Three Things I learned this week

I recently finished reading “The 5 Elements of Effective Thinking” by Starbird and Burger.  I also happened to just read the commencement address of Adm William H McRaven Commander of US Special Operations Command.  And funnily before writing this blog, I couldn’t sense the commonality in their messages.

When smart people who don’t know each other agree in each other’s absence- it must be a terrific idea in itself.

1.Failure is not an obscene word: We, as Indians hate failures. We hate failing and we look down upon those who fail. I have heard somewhere that Asian societies have to get over their failure apartheid. But more seriously, failure can be a very effective teacher.

Starbird quotes the example of two fellows who wanted to market their traffic  counter and they failed miserably;  the story of Mary who was not very good at Maths initially but learned it well by failing effectively; the story of 3M and PostIt notes. There are many failure around us.

Yet, Starbird says that effective failing is the key word here. Mindlessly failing is disaster. Mindfully failing is success. But failing is painful.

Perhaps no one else can vouch for it, more than myself. I have got bogged down by failures in the past, and I am in the process of putting it all together.

What lessons did I learn? Funnily, my learnings have got deeper as I think more about it. When my startup failed to take off- I learned my short term strategic mistakes and some tactical ones. I understood why I couldn’t scale up. About 3 years later, I have a much deeper understanding of other dimensions of my mistakes.

McRaven says this in his fanatastical inspiring style:

Sometimes, no matter how well you prepare or how well you perform, you still end up as a sugar cookie. It’s just the way life is sometimes”

McRaven sets the base of the thinking. Starbird and Burger set the base for praxis. But both agree, that you got to be antifragile against failures.

2.Ask, Ask, Question : We have all heard about Socrates and his method of teaching. He would teach by continuously asking questions to his opponents, supporters, students. With each answer he learned deeper about himself, learning deeper about the matter and learning deeper about the debator. However, we don’t have the luxury of a Socrates by our side. But having such a teacher can be enormously powerful tool. It can be the difference between good and great. It can be the difference between success and failure.

So how to become one’s own Socrates?

How do I become my own Socrates?

I need to keep asking challenging questions. Questioning the assumptions which I have taken for granted. Two things will happen in that process:

      1. I will be more aware of the assumptions
      2. I will be more aware of the “fragility” of those assumptions.

Quit hiding. Quit pretending. Quit believing. Start asking. As the two authors mention- asking questions need not be only when we don’t know the answers, it can also be when we do know it.Perhaps I need to get back to asking stupid questions to myself and others, to get a better understanding of my knowledge.

3.Do it once, Do it right : This is about discipline. This is also about perfection. This has become a personal manifesto for me. Do one thing once and Do it right. Munger swears by it. So does Navy Seals.

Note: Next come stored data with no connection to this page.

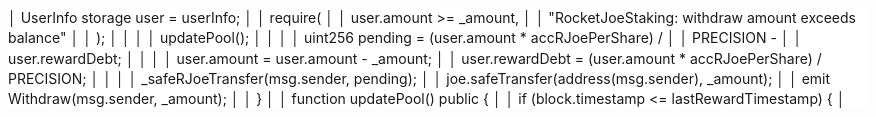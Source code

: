 │         UserInfo storage user = userInfo;                                                                                                                                                                       │
│         require(                                                                                                                                                                                                │
│             user.amount >= _amount,                                                                                                                                                                             │
│             "RocketJoeStaking: withdraw amount exceeds balance"                                                                                                                                                 │
│         );                                                                                                                                                                                                      │
│                                                                                                                                                                                                                 │
│         updatePool();                                                                                                                                                                                           │
│                                                                                                                                                                                                                 │
│         uint256 pending = (user.amount * accRJoePerShare) /                                                                                                                                                     │
│             PRECISION -                                                                                                                                                                                         │
│             user.rewardDebt;                                                                                                                                                                                    │
│                                                                                                                                                                                                                 │
│         user.amount = user.amount - _amount;                                                                                                                                                                    │
│         user.rewardDebt = (user.amount * accRJoePerShare) / PRECISION;                                                                                                                                          │
│                                                                                                                                                                                                                 │
│         _safeRJoeTransfer(msg.sender, pending);                                                                                                                                                                 │
│         joe.safeTransfer(address(msg.sender), _amount);                                                                                                                                                         │
│         emit Withdraw(msg.sender, _amount);                                                                                                                                                                     │
│     }                                                                                                                                                                                                           │
│     function updatePool() public {                                                                                                                                                                              │
│         if (block.timestamp <= lastRewardTimestamp) {                                                                                                                                                           │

The ‘it’ can be as mundane a work as making your bed, starching your hat or fetching a newspaper. Do it once, do it right.

I have in my small bounty of experience whenever observed myself doing it once and doing it right it made me feel a tremendous amount of satisfaction and small amount of pride.  It also builds respect for animate and inanimate objects.  But somewhere in the demanding situations of life, between deadlines and mounting pile of stress, I sacrificed it.

I am getting back to building these three habits of mind. I suggest you do it as well.


I blogged about “The 5 Elements of Effective Thinking” before here: Mastering the Basics: The Long Hard Way to Mastery



Mastering the basics: the long hard way to mastery

I came across this book by Burger and Starbird named “The 5 Elements of Effective Thinking“, where the authors reflect deeply on how to bring efficacy in our thinking process.

Too much of our time is spent ignoring and underestimating the basics. Too much of our time is spent focussing on the clutter around the essence. And too much of our time is spent seeing things through a constant peephole of experience and knowledge.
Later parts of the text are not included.